_Task directions_
Copy out each line of the entries where the word "frametitle" is present.

Data provided: Begin

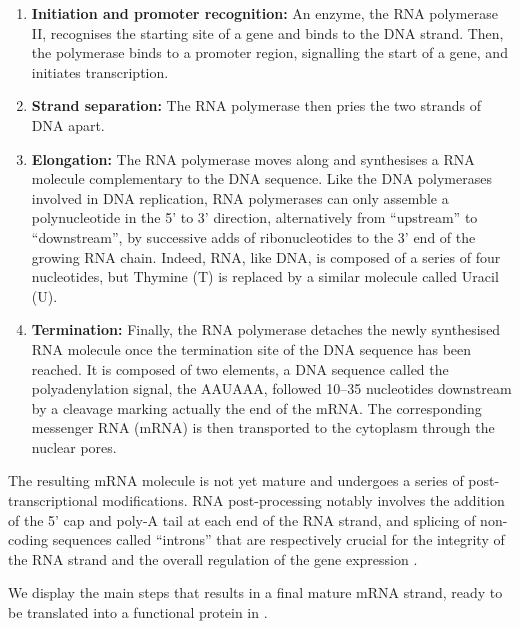 \begin{enumerate}
    \item \textbf{Initiation and promoter recognition:} An enzyme, the RNA polymerase II, recognises the starting site of a gene and binds to the DNA strand. Then, the polymerase binds to a promoter region, signalling the start of a gene, and initiates transcription.
    \item \textbf{Strand separation:} The RNA polymerase then pries the two strands of DNA apart.  
    \item \textbf{Elongation:} The RNA polymerase moves along and synthesises a RNA molecule complementary to the DNA sequence. Like the DNA polymerases involved in DNA replication, RNA polymerases can only assemble a polynucleotide in the 5' to 3' direction, alternatively from \enquote{upstream} to \enquote{downstream}, by successive adds of ribonucleotides to the 3' end of the growing RNA chain. Indeed, RNA, like DNA, is composed of a series of four nucleotides, but Thymine (T) is replaced by a similar molecule called Uracil (U).
    \item \textbf{Termination:} Finally, the RNA polymerase detaches the newly synthesised RNA molecule once the termination site of the DNA sequence has been reached. It is composed of two elements, a DNA sequence called the polyadenylation signal, the AAUAAA, followed 10–35 nucleotides downstream by a cleavage marking actually the end of the mRNA. The corresponding messenger RNA (mRNA) is then transported to the cytoplasm through the nuclear pores.  
\end{enumerate}

The resulting mRNA molecule is not yet mature and undergoes a series of post-transcriptional modifications. RNA post-processing notably involves the addition of the 5' cap and poly-A tail at each end of the RNA strand, and splicing of non-coding sequences called \enquote{introns} that are respectively crucial for the integrity of the RNA strand and the overall regulation of the gene expression .

We display the main steps that results in a final mature mRNA strand, ready to be translated into a functional protein in .


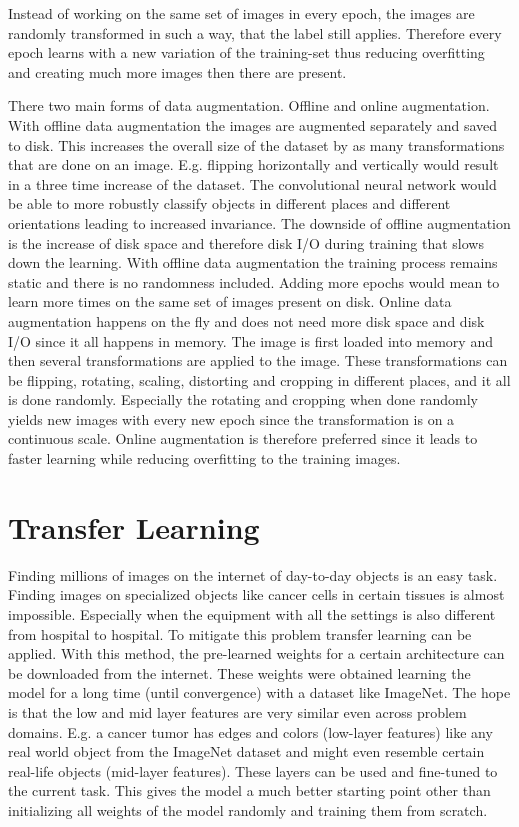 Instead of working on the same set of images in every epoch, the images are randomly transformed in such a way, that the label still applies. Therefore every epoch learns with a new variation of the training-set thus reducing overfitting and creating much more images then there are present.

There two main forms of data augmentation. Offline and online augmentation. With offline data augmentation the images are augmented separately and saved to disk. This increases the overall size of the dataset by as many transformations that are done on an image. E.g. flipping horizontally and vertically would result in a three time increase of the dataset. The convolutional neural network would be able to more robustly classify objects in different places and different orientations leading to increased invariance. The downside of offline augmentation is the increase of disk space and therefore disk I/O during training that slows down the learning. With offline data augmentation the training process remains static and there is no randomness included. Adding more epochs would mean to learn more times on the same set of images present on disk.
Online data augmentation happens on the fly and does not need more disk space and disk I/O since it all happens in memory. The image is first loaded into memory and then several transformations are applied to the image. These transformations can be flipping, rotating, scaling, distorting and cropping in different places, and it all is done randomly. Especially the rotating and cropping when done randomly yields new images with every new epoch since the transformation is on a continuous scale. Online augmentation is therefore preferred since it leads to faster learning while reducing overfitting to the training images.

\section{Transfer Learning}

Finding millions of images on the internet of day-to-day objects is an easy task. Finding images on specialized objects like cancer cells in certain tissues is almost impossible. Especially when the equipment with all the settings is also different from hospital to hospital. To mitigate this problem transfer learning can be applied. With this method, the pre-learned weights for a certain architecture can be downloaded from the internet. These weights were obtained learning the model for a long time (until convergence) with a dataset like ImageNet. The hope is that the low and mid layer features are very similar even across problem domains. E.g. a cancer tumor has edges and colors (low-layer features) like any real world object from the ImageNet dataset and might even resemble certain real-life objects (mid-layer features). These layers can be used and fine-tuned to the current task. This gives the model a much better starting point other than initializing all weights of the model randomly and training them from scratch. 

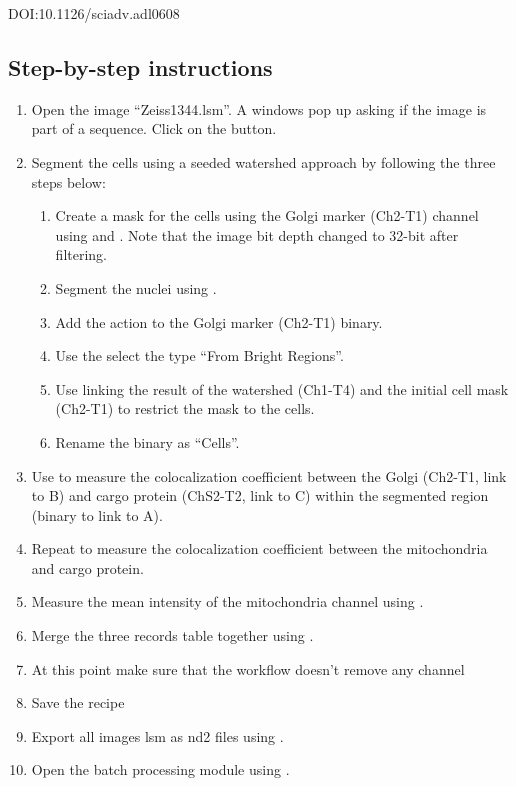 DOI:10.1126/sciadv.adl0608

\subsection{Step-by-step instructions}
\begin{enumerate}
    \item Open the image ``Zeiss1344.lsm''. A windows pop up asking if the image is part of a sequence. Click on the  button.
    \item Segment the cells using a seeded watershed approach by following the three steps below:
    \begin{enumerate}
        \item Create a mask for the cells using the Golgi marker (Ch2-T1) channel using  and  . Note that the image bit depth changed to 32-bit after filtering.
        \item Segment the nuclei using  .
        \item Add the action  to the Golgi marker (Ch2-T1) binary. 
        \item Use the  select the type ``From Bright Regions''. 
        \item Use  linking the result of the watershed (Ch1-T4) and the initial cell mask (Ch2-T1) to restrict the mask to the cells.
        \item Rename the binary as ``Cells''.
    \end{enumerate}
    \item Use  to measure the colocalization coefficient between the Golgi (Ch2-T1, link to B) and cargo protein (ChS2-T2, link to C) within the segmented region (binary to link to A). 
    \item Repeat to measure the colocalization coefficient between the mitochondria and cargo protein.
    \item Measure the mean intensity of the mitochondria channel using .
    \item Merge the three records table together using .
    \item At this point make sure that the workflow doesn't remove any channel
    \item Save the recipe
    \item Export all images lsm as nd2 files using .
    \item Open the batch processing module using .
\end{enumerate}
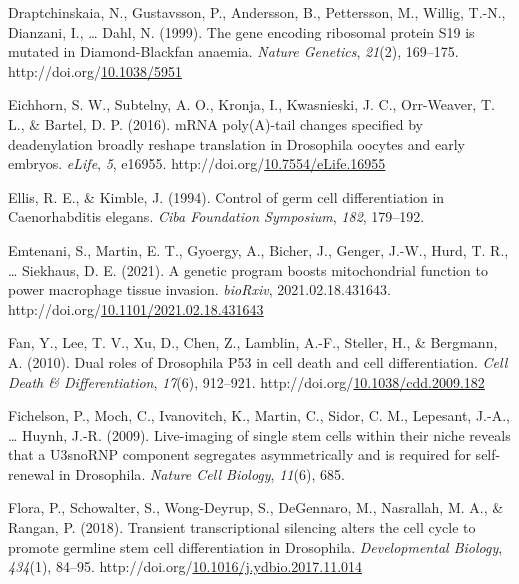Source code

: \documentclass[12pt,oneside]{reedthesis}
\newlength{\cslhangindent}
\newenvironment{CSLReferences}[2] %
 {%
  \setlength{\parindent}{0pt}
  \ifodd #1 \everypar{\setlength{\hangindent}{\cslhangindent}}\ignorespaces\fi
  \ifnum #2 > 0
  \setlength{\parskip}{#2\baselineskip}
  \fi
 }%
 {}
\begin{document}
\begin{CSLReferences}{1}{0}
\leavevmode{}%
Draptchinskaia, N., Gustavsson, P., Andersson, B., Pettersson, M., Willig, T.-N., Dianzani, I., \ldots{} Dahl, N. (1999). The gene encoding ribosomal protein {S19} is mutated in {Diamond}-{Blackfan} anaemia. \emph{Nature Genetics}, \emph{21}(2), 169--175. http://doi.org/\href{https://doi.org/10.1038/5951}{10.1038/5951}

\leavevmode{}%
Eichhorn, S. W., Subtelny, A. O., Kronja, I., Kwasnieski, J. C., Orr-Weaver, T. L., \& Bartel, D. P. (2016). {mRNA} poly({A})-tail changes specified by deadenylation broadly reshape translation in {Drosophila} oocytes and early embryos. \emph{eLife}, \emph{5}, e16955. http://doi.org/\href{https://doi.org/10.7554/eLife.16955}{10.7554/eLife.16955}

\leavevmode{}%
Ellis, R. E., \& Kimble, J. (1994). Control of germ cell differentiation in {Caenorhabditis} elegans. \emph{Ciba Foundation Symposium}, \emph{182}, 179--192.

\leavevmode{}%
Emtenani, S., Martin, E. T., Gyoergy, A., Bicher, J., Genger, J.-W., Hurd, T. R., \ldots{} Siekhaus, D. E. (2021). A genetic program boosts mitochondrial function to power macrophage tissue invasion. \emph{bioRxiv}, 2021.02.18.431643. http://doi.org/\href{https://doi.org/10.1101/2021.02.18.431643}{10.1101/2021.02.18.431643}

\leavevmode{}%
Fan, Y., Lee, T. V., Xu, D., Chen, Z., Lamblin, A.-F., Steller, H., \& Bergmann, A. (2010). Dual roles of {Drosophila} P53 in cell death and cell differentiation. \emph{Cell Death \& Differentiation}, \emph{17}(6), 912--921. http://doi.org/\href{https://doi.org/10.1038/cdd.2009.182}{10.1038/cdd.2009.182}

\leavevmode{}%
Fichelson, P., Moch, C., Ivanovitch, K., Martin, C., Sidor, C. M., Lepesant, J.-A., \ldots{} Huynh, J.-R. (2009). Live-imaging of single stem cells within their niche reveals that a {U3snoRNP} component segregates asymmetrically and is required for self-renewal in {Drosophila}. \emph{Nature Cell Biology}, \emph{11}(6), 685.

\leavevmode{}%
Flora, P., Schowalter, S., Wong-Deyrup, S., DeGennaro, M., Nasrallah, M. A., \& Rangan, P. (2018). Transient transcriptional silencing alters the cell cycle to promote germline stem cell differentiation in {Drosophila}. \emph{Developmental Biology}, \emph{434}(1), 84--95. http://doi.org/\href{https://doi.org/10.1016/j.ydbio.2017.11.014}{10.1016/j.ydbio.2017.11.014}


\end{CSLReferences}
\end{document}
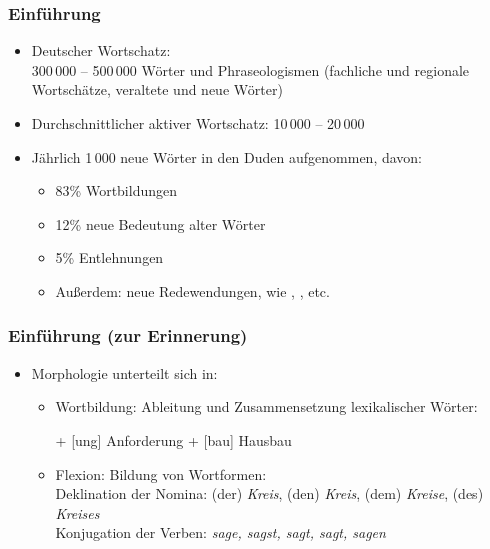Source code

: \begin{frame}
\frametitle{Einführung}

\begin{itemize}
	\item Deutscher Wortschatz: \\
300\,000 – 500\,000 Wörter und Phraseologismen (fachliche und regionale Wortschätze, veraltete und neue Wörter)
	\item Durchschnittlicher aktiver Wortschatz:
10\,000 – 20\,000
	\item Jährlich 1\,000 neue Wörter in den Duden aufgenommen, davon:
	
	\begin{itemize}
		\item 83\% Wortbildungen
		\item 12\% neue Bedeutung alter Wörter
		\item 5\% Entlehnungen
		\item Außerdem: neue Redewendungen, wie \zB {}, , etc.
	\end{itemize}
\end{itemize}


\end{frame}


\begin{frame}
\frametitle{Einführung (zur Erinnerung)}

\begin{itemize}
	\item Morphologie unterteilt sich in:
	
	\begin{itemize}
		\item Wortbildung: Ableitung und Zusammensetzung lexikalischer Wörter:
		
		\eal 
			\ex [anforder(n)] + [ung] \ras Anforderung
			\ex [Haus] + [bau] \ras Hausbau
		\zl
		
		\item Flexion: Bildung von Wortformen: \\
		Deklination der Nomina: (der) \emph{Kreis}, (den) \emph{Kreis}, (dem) \emph{Kreise}, (des) \emph{Kreises} \\
		Konjugation der Verben: \emph{sage, sagst, sagt, sagt, sagen}			 
	\end{itemize}	
\end{itemize}


\end{frame}


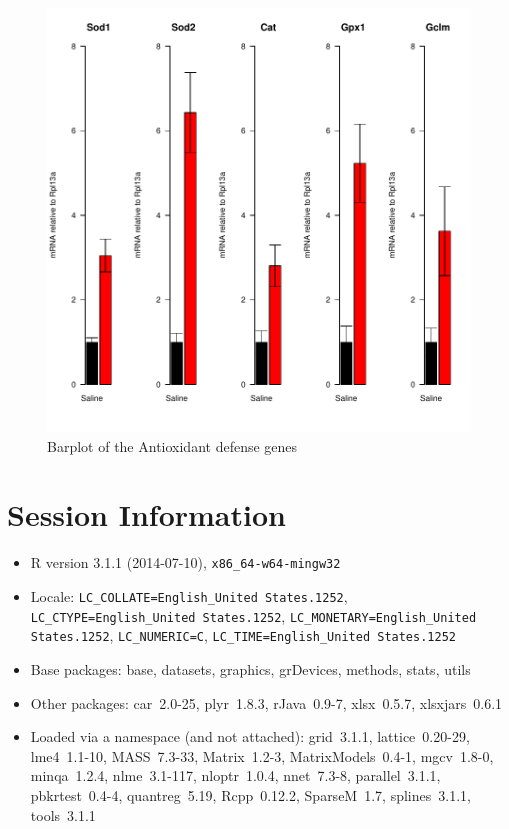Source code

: \documentclass{article}
\begin{document}
\begin{figure}
\begin{center}
\includegraphics{MaternalParticulateAntioxDefense-barplot-combined}
\end{center}
\caption{Barplot of the Antioxidant defense genes}
\label{fig:barplot-combined}
\end{figure}

\section*{Session Information}
\begin{itemize}\raggedright
  \item R version 3.1.1 (2014-07-10), \verb|x86_64-w64-mingw32|
  \item Locale: \verb|LC_COLLATE=English_United States.1252|, \verb|LC_CTYPE=English_United States.1252|, \verb|LC_MONETARY=English_United States.1252|, \verb|LC_NUMERIC=C|, \verb|LC_TIME=English_United States.1252|
  \item Base packages: base, datasets, graphics, grDevices, methods,
    stats, utils
  \item Other packages: car~2.0-25, plyr~1.8.3, rJava~0.9-7,
    xlsx~0.5.7, xlsxjars~0.6.1
  \item Loaded via a namespace (and not attached): grid~3.1.1,
    lattice~0.20-29, lme4~1.1-10, MASS~7.3-33, Matrix~1.2-3,
    MatrixModels~0.4-1, mgcv~1.8-0, minqa~1.2.4, nlme~3.1-117,
    nloptr~1.0.4, nnet~7.3-8, parallel~3.1.1, pbkrtest~0.4-4,
    quantreg~5.19, Rcpp~0.12.2, SparseM~1.7, splines~3.1.1, tools~3.1.1
\end{itemize}
\end{document}
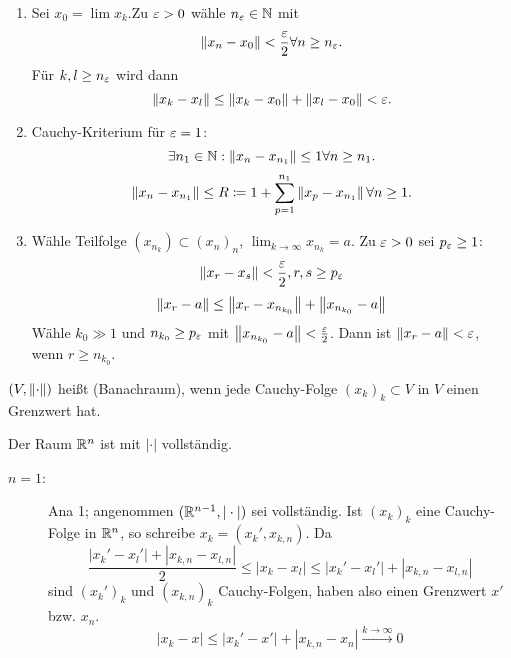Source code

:\begin{beweis}
	\begin{enumerate}
		\item Sei $ x_0=\lim x_k $.Zu $ \varepsilon>0 $ w\"ahle $ n_\varepsilon\in\mathbb{N} $ mit \[ \left\|x_n-x_0\right\|<\frac{\varepsilon}{2}\forall n\geq n_\varepsilon. \]
		F\"ur $ k,l\geq n_\varepsilon $ wird dann
		\[ \left\|x_k-x_l\right\|\leq\left\|x_k-x_0\right\|+\left\|x_l-x_0\right\|<\varepsilon. \]
		\item Cauchy-Kriterium f\"ur $ \varepsilon=1 $:
		\[ \exists n_1\in\mathbb{N}:\left\|x_n-x_{n_1}\right\|\leq 1\forall n\geq n_1. \]
		\[ \left\|x_n-x_{n_1}\right\|\leq R\coloneqq 1+\sum_{p=1}^{n_1}\left\|x_p-x_{n_1}\right\|\forall n\geq 1. \]
		\item W\"ahle Teilfolge $ (x_{n_k})\subset (x_n)_n $, $ \lim_{k\to\infty} x_{n_k}=a $. Zu $ \varepsilon>0 $ sei $ p_\varepsilon\geq 1 $:
		\[ \left\|x_r-x_s\right\|<\frac{\varepsilon}{2}, r,s\geq p_\varepsilon\]
		\[ \left\|x_r-a\right\|\leq \left\|x_r-x_{n_{k_0}}\right\|+\left\|x_{n_{k_0}}-a\right\| \]
		W\"ahle $ k_0\gg 1 $ und $ n_{k_0}\geq p_\varepsilon $ mit $ \left\|x_{n_{k_0}}-a\right\|<\frac{\varepsilon}{2} $. Dann ist $ \left\|x_r-a\right\|<\varepsilon $, wenn $ r\geq n_{k_0} $.
	\end{enumerate}
	\vspace{-22pt}
\end{beweis}
\begin{definition}
	$ (V,\left\|\cdot\right\|) $ hei\ss t  (Banachraum), wenn jede Cauchy-Folge $ (x_k)_k\subset V $ in $ V $ einen Grenzwert hat.
\end{definition}
\begin{satz}
	Der Raum $ \mathbb{R}^n $ ist mit $ |\cdot| $ vollst\"andig.
\end{satz}
\begin{beweis}
	\begin{description}
		\item[$ n=1 $:] Ana 1; angenommen $ (\mathbb{R}^{n-1},|\cdot|) $ sei vollst\"andig. Ist $ (x_k)_k $ eine Cauchy-Folge in $ \mathbb{R}^n $, so schreibe $ x_k=(x_k',x_{k,n}) $. Da
		\[ \frac{|x_k'-x_l'|+|x_{k,n}-x_{l,n}|}{2}\leq|x_k-x_l|\leq |x_k'-x_l'|+|x_{k,n}-x_{l,n}| \]
		sind $ (x_k')_k $ und $ (x_{k,n})_k $ Cauchy-Folgen, haben also einen Grenzwert $ x' $ bzw. $ x_n $.
		\[ |x_k-x|\leq|x_k'-x'|+|x_{k,n}-x_n|\xrightarrow{k\to\infty}0 \]
	\end{description}
\end{beweis}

Data provided: End

_Exercise output_
\frametitle{Einführung}
\frametitle{Einführung (zur Erinnerung)}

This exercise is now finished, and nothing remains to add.